The complete steps of the deployment process available as Ansible playbooks in docs/examples.

Prepare the production image

restknot-api needs a config.yml file to run. You can supply the file outside the image using docker volume. Or build the new image containing your production version of config.yml.

# Dockerfile

FROM biznetgio/restknot-api:latest

COPY config.yml /restknotapi

Prepare the required files

Before running the playbooks you have to create a folder named configs with the required files. Namely the docker-compose.yml for both restknot-agent and restknot-api, schema.sql, and the knot.conf for both master and slave files. All of them available in the example directory. Modify the value of those files to match your production environment.

  • config.yml holds application configurations, mainly a list of Knot servers and a list of Kafka brokers.
  • knot.conf serves as a configuration for the Knot DNS server.
  • schema.sql used to define the DB schema.
  • (Optional) kowl.yml file for Kafka viewer.
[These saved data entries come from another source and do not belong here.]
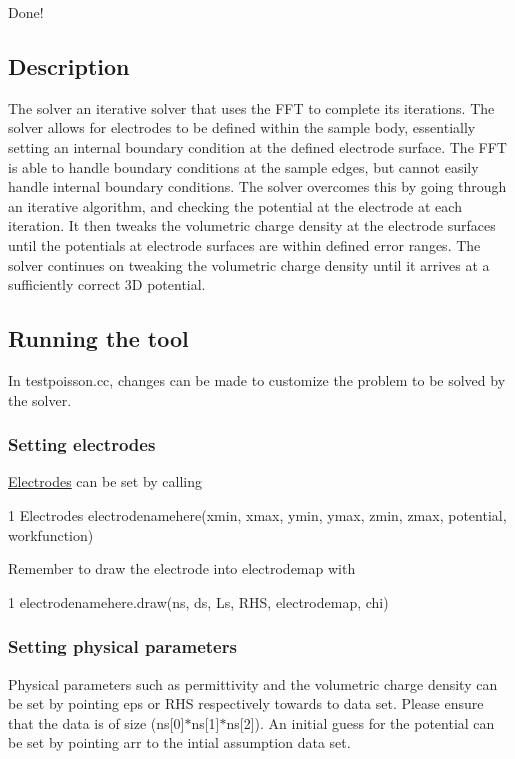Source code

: Done!

\subsection*{Description}

The solver an iterative solver that uses the F\+FT to complete its iterations. The solver allows for electrodes to be defined within the sample body, essentially setting an internal boundary condition at the defined electrode surface. The F\+FT is able to handle boundary conditions at the sample edges, but cannot easily handle internal boundary conditions. The solver overcomes this by going through an iterative algorithm, and checking the potential at the electrode at each iteration. It then tweaks the volumetric charge density at the electrode surfaces until the potentials at electrode surfaces are within defined error ranges. The solver continues on tweaking the volumetric charge density until it arrives at a sufficiently correct 3D potential.

\subsection*{Running the tool}

In testpoisson.\+cc, changes can be made to customize the problem to be solved by the solver.

\subsubsection*{Setting electrodes}

\hyperlink{classElectrodes}{Electrodes} can be set by calling


\begin{DoxyCode}
1 Electrodes electrodenamehere(xmin, xmax, ymin, ymax, zmin, zmax, potential, workfunction)
\end{DoxyCode}


Remember to draw the electrode into electrodemap with


\begin{DoxyCode}
1 electrodenamehere.draw(ns, ds, Ls, RHS, electrodemap, chi)
\end{DoxyCode}


\subsubsection*{Setting physical parameters}

Physical parameters such as permittivity and the volumetric charge density can be set by pointing eps or R\+HS respectively towards to data set. Please ensure that the data is of size (ns\mbox{[}0\mbox{]}$\ast$ns\mbox{[}1\mbox{]}$\ast$ns\mbox{[}2\mbox{]}). An initial guess for the potential can be set by pointing arr to the intial assumption data set.

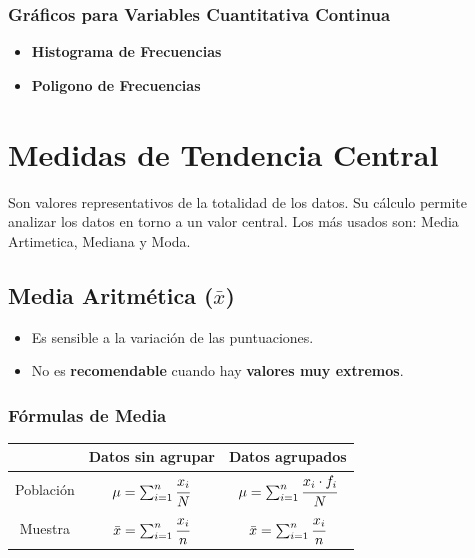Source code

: \documentclass{article}
\begin{document}
            \subsubsection*{Gráficos para Variables Cuantitativa Continua}
                \begin{itemize}
                    \item\textbf{Histograma de Frecuencias} 
                    \item \textbf{Poligono de Frecuencias} 
                \end{itemize}

\section{Medidas de Tendencia Central}    
    Son valores representativos de la totalidad de los datos. Su cálculo permite analizar los datos en torno a un valor central.
    Los más usados son: Media Artimetica, Mediana y Moda.
    \subsection{Media Aritmética (\texorpdfstring{$\bar{x}$}{x-bar})}
        \begin{itemize}
            \item Es sensible a la variación de las puntuaciones.
            \item No es \textbf{recomendable} cuando hay \textbf{valores muy extremos}.
        \end{itemize}
        \subsubsection{Fórmulas de Media}
            \begin{table}[H]
                \centering
                \begin{tabular}{|c|c|c|}
                    \hline
                    &Datos sin agrupar&Datos agrupados \\ \hline
                    Población& $\mu = \sum_{i=1}^{n}\cfrac{x_i}{N}$&$\mu = \sum_{i=1}^{n}\cfrac{x_i\cdot f_i}{N}$ \\ \hline
                    Muestra & $\bar{x} = \sum_{i=1}^{n}\cfrac{x_i}{n}$ & $\bar{x} = \sum_{i=1}^{n}\cfrac{x_i}{n}$ \\ \hline
                \end{tabular}
            \end{table}
\end{document}
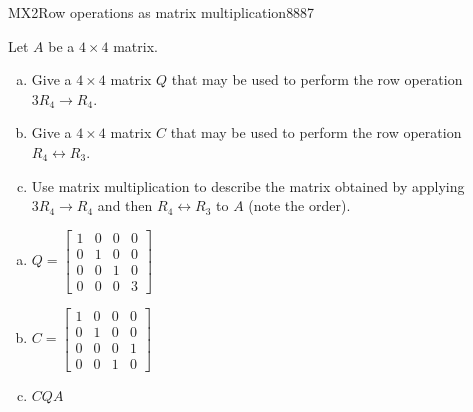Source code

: \begin{exercise}{MX2}{Row operations as matrix multiplication}{8887} 
\begin{exerciseStatement} 

Let \(A\) be a \(4 \times 4\) matrix.

 

\begin{enumerate}[(a)]
\item Give a \(4 \times 4\) matrix \(Q\) that may be used to perform the row operation \(3 R_4 \to R_4\).
\item Give a \(4 \times 4\) matrix \(C\) that may be used to perform the row operation \(R_4 \leftrightarrow R_3\).
\item Use matrix multiplication to describe the matrix obtained by applying \(3 R_4 \to R_4\) and then \(R_4 \leftrightarrow R_3\) to \(A\) (note the order). 
\end{enumerate}

     \end{exerciseStatement}
 \begin{exerciseAnswer} 

\begin{enumerate}[(a)]
\item \(Q=\left[\begin{array}{cccc}
1 & 0 & 0 & 0 \\
0 & 1 & 0 & 0 \\
0 & 0 & 1 & 0 \\
0 & 0 & 0 & 3
\end{array}\right]\)
\item \(C=\left[\begin{array}{cccc}
1 & 0 & 0 & 0 \\
0 & 1 & 0 & 0 \\
0 & 0 & 0 & 1 \\
0 & 0 & 1 & 0
\end{array}\right]\)
\item  \(CQA\) 
\end{enumerate}

     \end{exerciseAnswer}
 \end{exercise}


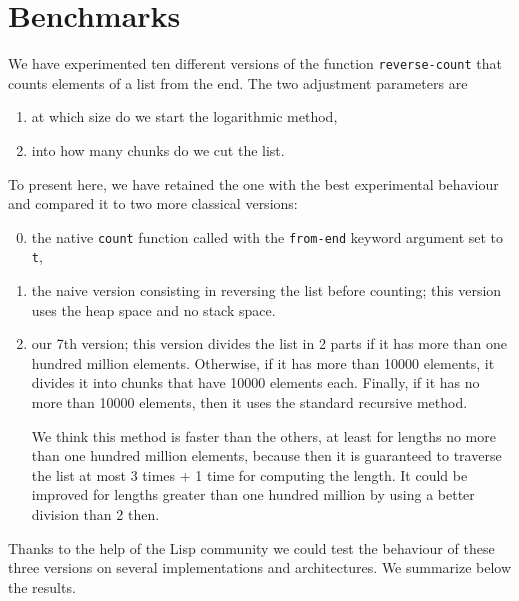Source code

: \section{Benchmarks}
We have experimented ten different versions of the function \texttt{reverse-count}
that counts elements of a list from the end. The two adjustment parameters are
\begin{enumerate}
\item at which size do we start the logarithmic method,
\item into how many chunks do we cut the list.
\end{enumerate}

To present here, we have retained the one with the best experimental behaviour
and compared it to two more classical versions:
\begin{enumerate}
\setcounter{enumi}{-1}
\item the native \texttt{count} function called with the \texttt{from-end} keyword argument set to \texttt{t},
\item the naive version consisting in reversing the list before counting;
this version uses the heap space and no stack space.
\setcounter{enumi}{6}
\item our 7th version;
this version divides the list in 2 parts if it has more than one
hundred million elements.  Otherwise, if it has more than 10000
elements, it divides it into chunks that have 10000 elements each.
Finally, if it has no more than 10000 elements, then it uses the
standard recursive method.

We think this method is faster than the others, at least for
lengths no more than one hundred million elements, because then it
is guaranteed to traverse the list at most 3 times + 1 time for
computing the length.  It could be improved for lengths greater
than one hundred million by using a better division than 2 then.
\end{enumerate}

Thanks to the help of the Lisp community we could test the behaviour
of these three versions on several implementations and architectures.
We summarize below the results.
 
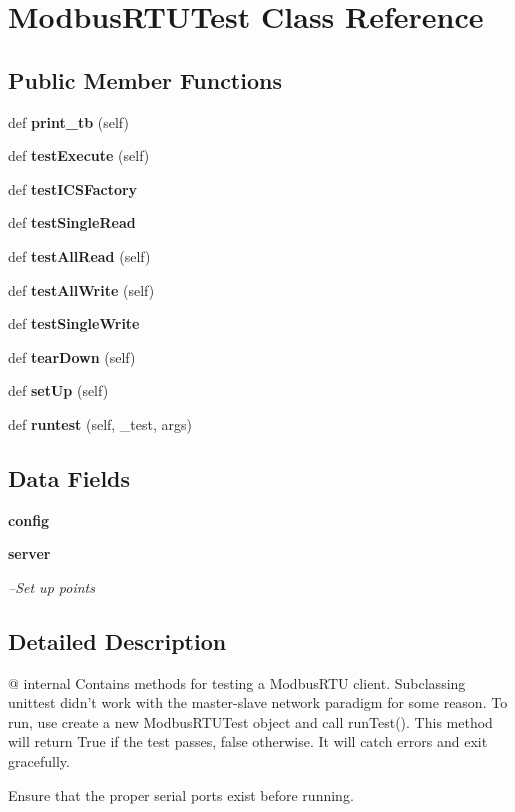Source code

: \section{Modbus\+R\+T\+U\+Test Class Reference}
\label{classprotolibs_1_1ics__clients_1_1_modbus_r_t_u_test}
\subsection*{Public Member Functions}
\begin{DoxyCompactItemize}
\item 
def {\bf print\+\_\+tb} (self)
\item 
def {\bf test\+Execute} (self)
\item 
def {\bf test\+I\+C\+S\+Factory}
\item 
def {\bf test\+Single\+Read}
\item 
def {\bf test\+All\+Read} (self)
\item 
def {\bf test\+All\+Write} (self)
\item 
def {\bf test\+Single\+Write}
\item 
def {\bf tear\+Down} (self)
\item 
def {\bf set\+Up} (self)
\item 
def {\bf runtest} (self, \+\_\+test, args)
\end{DoxyCompactItemize}
\subsection*{Data Fields}
\begin{DoxyCompactItemize}
\item 
{\bf config}
\item 
{\bf server}
\begin{DoxyCompactList}\small\item\em --Set up points \end{DoxyCompactList}\end{DoxyCompactItemize}


\subsection{Detailed Description}
\begin{DoxyVerb}@ internal
   Contains methods for testing a ModbusRTU client. Subclassing unittest 
        didn't work  with the master-slave network paradigm for some reason.
    To run, use create a new ModbusRTUTest object and call runTest(). This
    method will return True if the test passes, false otherwise. It will
    catch errors and exit gracefully. 
    
    Ensure that the proper serial ports exist before running.
\end{DoxyVerb}
 

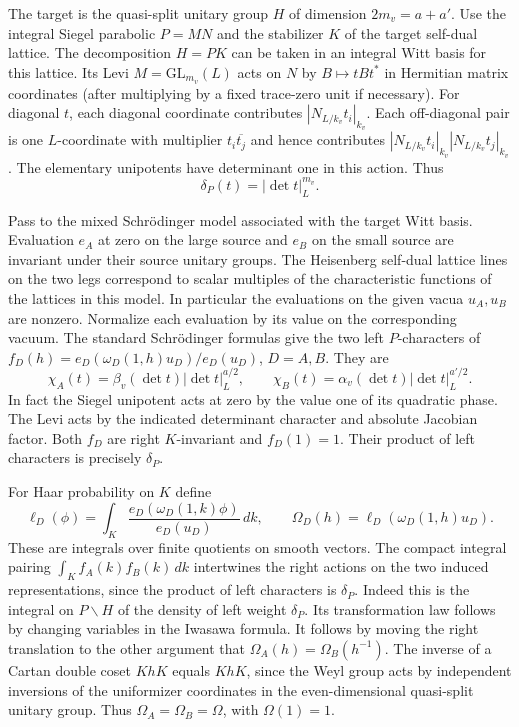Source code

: The target is the quasi-split unitary group \(H\) of
dimension \(2m_v=a+a'\). Use the integral Siegel parabolic
\(P=MN\) and the stabilizer \(K\) of the target self-dual
lattice. The decomposition \(H=PK\) can be taken in an
integral Witt basis for this lattice. Its Levi
\(M=\mathrm{GL}_{m_v}(L)\) acts on \(N\) by
\(B\mapsto tBt^*\) in Hermitian matrix coordinates
(after multiplying by a fixed trace-zero unit if
necessary). For diagonal \(t\), each diagonal coordinate
contributes \(|N_{L/k_v} t_i|_{k_v}\).
Each off-diagonal pair is one \(L\)-coordinate with
multiplier \(t_i\overline{t_j}\) and hence contributes
\(|N_{L/k_v} t_i|_{k_v}|N_{L/k_v} t_j|_{k_v}\).
The elementary unipotents have determinant one in this
action. Thus
\[
 \delta_P(t)=|\det t|_L^{m_v}.
\]

Pass to the mixed Schr\"odinger model associated with
the target Witt basis. Evaluation \(e_A\) at zero
on the large source and \(e_B\) on the small source
are invariant under their source unitary groups.
The Heisenberg self-dual lattice lines on the two legs
correspond to scalar multiples of the characteristic
functions of the lattices in this model. In particular
the evaluations on the given vacua \(u_A,u_B\) are
nonzero. Normalize each evaluation by its value on
the corresponding vacuum. The standard Schr\"odinger
formulas give the two left \(P\)-characters of
\(f_D(h)=e_D(\omega_D(1,h)u_D)/e_D(u_D)\), \(D=A,B\).
They are
\[
 \chi_A(t)=\beta_v(\det t)|\det t|_L^{a/2},\qquad
 \chi_B(t)=\alpha_v(\det t)|\det t|_L^{a'/2}.
\]
In fact the Siegel unipotent acts at zero by the
value one of its quadratic phase. The Levi acts by
the indicated determinant character and absolute
Jacobian factor. Both \(f_D\) are right \(K\)-invariant
and \(f_D(1)=1\). Their product of left characters
is precisely \(\delta_P\).

For Haar probability on \(K\) define
\[
 \ell_D(\phi)
  =\int_K\frac{e_D(\omega_D(1,k)\phi)}{e_D(u_D)}\,dk,\qquad
 \Omega_D(h)=\ell_D(\omega_D(1,h)u_D).
\]
These are integrals over finite quotients on smooth
vectors. The compact integral pairing
\(\int_K f_A(k)f_B(k)\,dk\) intertwines the right
actions on the two induced representations, since the
product of left characters is \(\delta_P\).
Indeed this is the integral on \(P\backslash H\) of
the density of left weight \(\delta_P\).
Its transformation law follows by changing variables
in the Iwasawa formula. It follows by moving the
right translation to the other argument that
\(\Omega_A(h)=\Omega_B(h^{-1})\).
The inverse of a Cartan double coset \(KhK\) equals
\(KhK\), since the Weyl group acts by independent
inversions of the uniformizer coordinates in the
even-dimensional quasi-split unitary group.
Thus \(\Omega_A=\Omega_B=\Omega\), with \(\Omega(1)=1\).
The most important thing you have to pay attention to is RESTKNOT_AGENT_TYPE, it will not work if you set it to slave but the app runs on the master node.

Get the keys of your machines

  • Put the key of your machine in one directory .e.g ~/ssh-keys/
  • Point the ansible to those keys .e.g
all:
  vars:
    ansible_private_key_file: "~/ssh-keys/vm-key.pem"

Play the Playbook

$ # initial setup for machine
$ ansible-playbook initial-setups.yml --forks=10 -v

$ # prepare the machine for restknot-api
$ ansible-playbook setup-api.yml --forks=10 -v

$ # test one the playbook to of the nodes
$ ansible-playbook setup-agent.yml --forks=10 --extra-vars="target_host=10.0.0.3" -v

$ # prepare the machine for restknot-agent
$ ansible-playbook setup-agent.yml --forks=10 -v

Basic Deployment Architecture

Basic Architecture

A basic deployment architecture.

There are many possible forms in the deployment. But the most basic is using a two-node. The first node is going to host restknot-api, database, and message broker. The second node is hosting Knot DNS server (knotd) and restknot-agent.

The three components in the first node can be run using a docker container. You can use the api/docker-compose.example.yml as a starting point. For the second node, it’s advised that you install the knot server locally, then you can use agent/docker-compose.example.yml for the agent.